Note that the above solution will also blow up when you end up with
sparse arrays (e.g. if you have someone voting for label 1000000 then f
will end up being an items x 1000000 array even if nobody votes for any
labels between 3 and 1000000).

I think all the discussions on finding the mode (either in 1D or nD)
probably pre-dated the ++ operator. It could be that using the
vectorised ++ operator is a better way to do it - I doubt it though,
normally if histogram can do something then histogram will be the best
way!

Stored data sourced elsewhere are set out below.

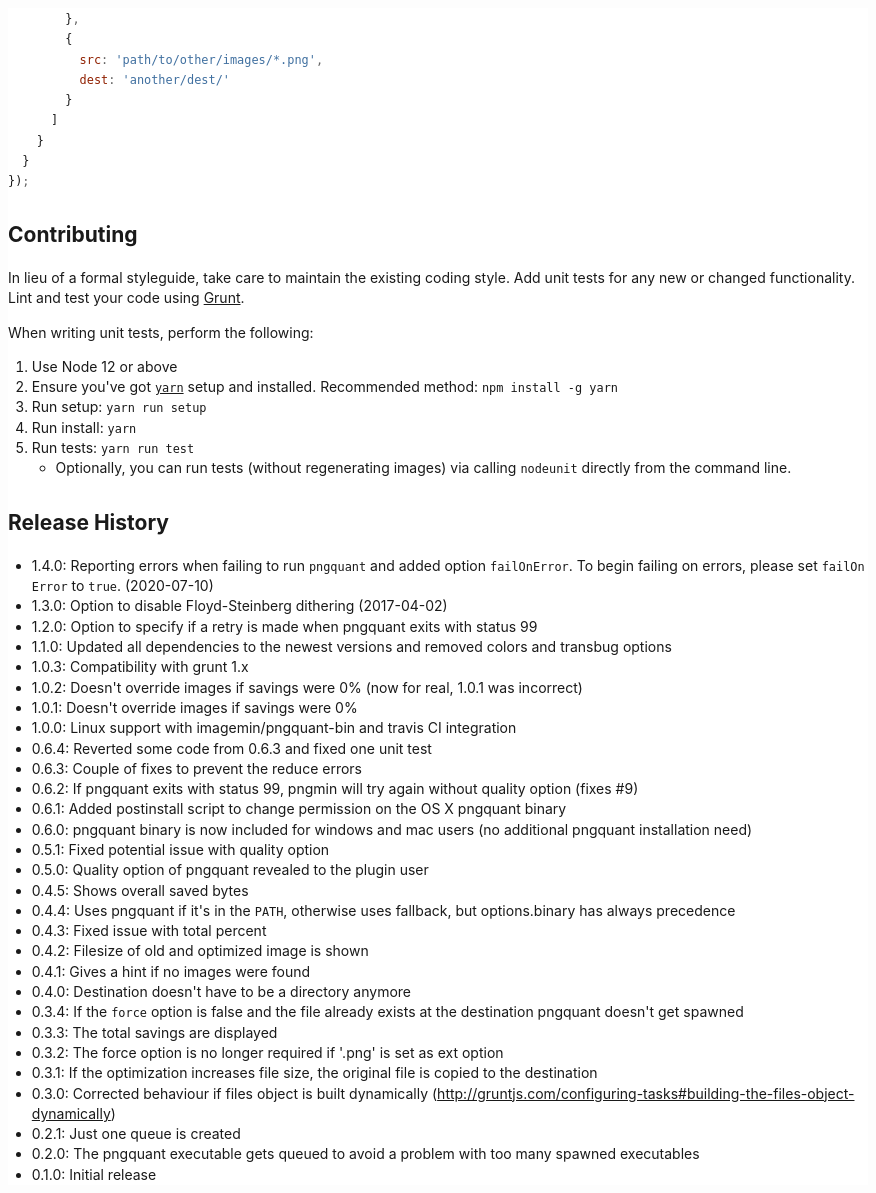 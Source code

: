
 ```js
        },
        {
          src: 'path/to/other/images/*.png',
          dest: 'another/dest/'
        }
      ]
    }
  }
});
```

## Contributing
In lieu of a formal styleguide, take care to maintain the existing coding style. Add unit tests for any new or changed functionality. Lint and test your code using [Grunt](http://gruntjs.com/).

When writing unit tests, perform the following:

1. Use Node 12 or above
1. Ensure you've got [`yarn`](https://classic.yarnpkg.com/en/docs/install/) setup and installed. Recommended method: `npm install -g yarn`
1. Run setup: `yarn run setup`
1. Run install: `yarn`
1. Run tests: `yarn run test`
   - Optionally, you can run tests (without regenerating images) via calling `nodeunit` directly from the command line.


## Release History
- 1.4.0: Reporting errors when failing to run `pngquant` and added option `failOnError`. To begin failing on errors, please set `failOnError` to `true`. (2020-07-10)
- 1.3.0: Option to disable Floyd-Steinberg dithering (2017-04-02)
- 1.2.0: Option to specify if a retry is made when pngquant exits with status 99
- 1.1.0: Updated all dependencies to the newest versions and removed colors and transbug options
- 1.0.3: Compatibility with grunt 1.x
- 1.0.2: Doesn't override images if savings were 0% (now for real, 1.0.1 was incorrect)
- 1.0.1: Doesn't override images if savings were 0%
- 1.0.0: Linux support with imagemin/pngquant-bin and travis CI integration
- 0.6.4: Reverted some code from 0.6.3 and fixed one unit test
- 0.6.3: Couple of fixes to prevent the reduce errors
- 0.6.2: If pngquant exits with status 99, pngmin will try again without quality option (fixes #9)
- 0.6.1: Added postinstall script to change permission on the OS X pngquant binary
- 0.6.0: pngquant binary is now included for windows and mac users (no additional pngquant installation need)
- 0.5.1: Fixed potential issue with quality option
- 0.5.0: Quality option of pngquant revealed to the plugin user
- 0.4.5: Shows overall saved bytes
- 0.4.4: Uses pngquant if it's in the `PATH`, otherwise uses fallback, but options.binary has always precedence
- 0.4.3: Fixed issue with total percent
- 0.4.2: Filesize of old and optimized image is shown
- 0.4.1: Gives a hint if no images were found
- 0.4.0: Destination doesn't have to be a directory anymore
- 0.3.4: If the `force` option is false and the file already exists at the destination pngquant doesn't get spawned
- 0.3.3: The total savings are displayed
- 0.3.2: The force option is no longer required if '.png' is set as ext option
- 0.3.1: If the optimization increases file size, the original file is copied to the destination
- 0.3.0: Corrected behaviour if files object is built dynamically (http://gruntjs.com/configuring-tasks#building-the-files-object-dynamically)
- 0.2.1: Just one queue is created
- 0.2.0: The pngquant executable gets queued to avoid a problem with too many spawned executables
- 0.1.0: Initial release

You'd also need to introduce a clumsy offset to deal with negative
selections (Not an issue for you here but would be if finding the mode
in a more general way).

It would make David's 1D example from his webpage into something like this:

array = [1, 1, 2 , 4, 1, 3, 3, 2, 4, 5, 3, 2, 2, 1, 2, 6,-3]
f=intarr(max(array)-min(array)+1)
f[array-min(array)]++
junk=max(f,idx)
mode=idx + min(array)
print,mode

again, with no idea on what would be more efficient. If you're doing
analysis on measurements (typically non-integers) then you'd need to
invoke histogram anyway to bin them before trying to find the mode.